Les médecins ennemis des applications mobiles de santé?

le 19/12/2012, par Jean Pierre Blettner, Terminaux et Systèmes, 673 mots

Les applications de santé sur mobile ont le vent en poupe et devraient connaître une forte croissance, selon le cabinet Frost & Sullivan. Toutefois, les médecins devraient constituer un frein car ils ont craignent d'être court-circuités par ces nouvelles applications de soins.

Les médecins ennemis des applications mobiles de santé?

L'adoption croissante des applications de santé sur les smartphones devrait changer radicalement la façon dont les soins sont délivrés, selon le cabinet Frost & Sullivan. Accéder aux informations de santé à partir d'un mobile devrait devenir la norme prochainement.

Mais le cabinet identifie comme un frein la réaction des médecins. Les médecins peuvent ne pas encourager l'utilisation d'applications de m-santé, voir la décourager, pense Frost & Sullivan. Ils craignent que, si les patients ont accès à une meilleure information relative aux prix, à la qualité, aux services et aux temps d'attente, ils pourraient perdre le contrôle de leurs revenus et la façon dont la médecine est exercée.
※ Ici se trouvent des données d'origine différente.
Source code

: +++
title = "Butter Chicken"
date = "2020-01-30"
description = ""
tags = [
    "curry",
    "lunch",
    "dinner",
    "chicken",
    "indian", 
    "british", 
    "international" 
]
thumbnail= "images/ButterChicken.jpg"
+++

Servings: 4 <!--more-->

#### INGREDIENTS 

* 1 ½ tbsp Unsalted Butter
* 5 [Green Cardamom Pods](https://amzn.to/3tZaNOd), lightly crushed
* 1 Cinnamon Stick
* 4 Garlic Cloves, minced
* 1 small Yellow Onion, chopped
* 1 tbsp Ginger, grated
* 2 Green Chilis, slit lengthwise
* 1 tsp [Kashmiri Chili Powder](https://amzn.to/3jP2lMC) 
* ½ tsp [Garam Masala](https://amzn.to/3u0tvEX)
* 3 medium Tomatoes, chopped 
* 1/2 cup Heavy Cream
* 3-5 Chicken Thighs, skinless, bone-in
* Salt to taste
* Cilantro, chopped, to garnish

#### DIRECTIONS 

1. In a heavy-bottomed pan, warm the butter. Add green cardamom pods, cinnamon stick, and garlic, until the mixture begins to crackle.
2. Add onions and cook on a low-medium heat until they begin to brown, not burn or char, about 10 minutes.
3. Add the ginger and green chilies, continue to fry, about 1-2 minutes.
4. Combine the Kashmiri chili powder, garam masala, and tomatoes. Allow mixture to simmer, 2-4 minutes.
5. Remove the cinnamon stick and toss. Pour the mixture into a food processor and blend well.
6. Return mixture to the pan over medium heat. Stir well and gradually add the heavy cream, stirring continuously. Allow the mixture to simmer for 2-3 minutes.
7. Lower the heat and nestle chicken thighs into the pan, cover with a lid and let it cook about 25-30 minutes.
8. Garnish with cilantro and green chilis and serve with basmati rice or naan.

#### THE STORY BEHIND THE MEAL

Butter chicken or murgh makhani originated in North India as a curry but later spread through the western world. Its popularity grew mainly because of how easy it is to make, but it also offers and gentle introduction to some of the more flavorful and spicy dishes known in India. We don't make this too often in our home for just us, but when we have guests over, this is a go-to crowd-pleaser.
Ils ont peur que le rôle traditionnel du médecin comme guide en matière de traitement soit diminué et que les patients s'appuient sur les applications de m-santé ou sur Internet pour diriger leur propre santé sur leurs Smartphones.

Cependant Frost & Sullivan attire l'attention sur le fait que sans une recherche clinique de qualité pour les soutenir, les applications mobiles de santé pourraient s'avérer un gaspillage des ressources informatiques.

En 2011, il y avait déjà 17 000 applications de santé pour iPhones, Android et autres smartphones et tablettes, selon le cabinet d'analyses. Les applications de santé réalisent des tâches plutôt simples comme compter les calories mais elles aident aussi les consommateurs et les professionnels de santé à suivre de près et partager des informations confidentielles pour un nombre croissant de maladies complexes.

Insuffisance cardiaque, maladies respiratoires et mentales ...



Insuffisance cardiaque, maladies respiratoires et mentales

Cela comprend l'insuffisance cardiaque, les maladies respiratoires et mentales. «Les applications de santé représentent un outil formidable pour informer et soutenir les patients dans l'autogestion de leur santé et leur bien-être, » pense Malgorzata Filar, Analyste chez Frost & Sullivan.

Actuellement, les applications simples qui peuvent être facilement téléchargées sur un smartphone ou une tablette représentent la majorité des applications de santé, dénommées m-santé. Elles requièrent des outils et des calculateurs peu sophistiqués avec un degré de sécurité et d'analyse moins élevés que celles destinées aux professionnels de santé.

Souvent, les applications suivent les séances d'entraînement et les régimes. Reste que bien peu d'entre elles sont destinées aux réels problèmes, comme la gestion de maladies chroniques.

Si l'avenir des applications de santé est prometteur, certains problèmes doivent cependant être résolus avant que patients et professionnels puissent réellement profiter des avantages de la santé mobile, estime le cabinet Frost & Sullivan. 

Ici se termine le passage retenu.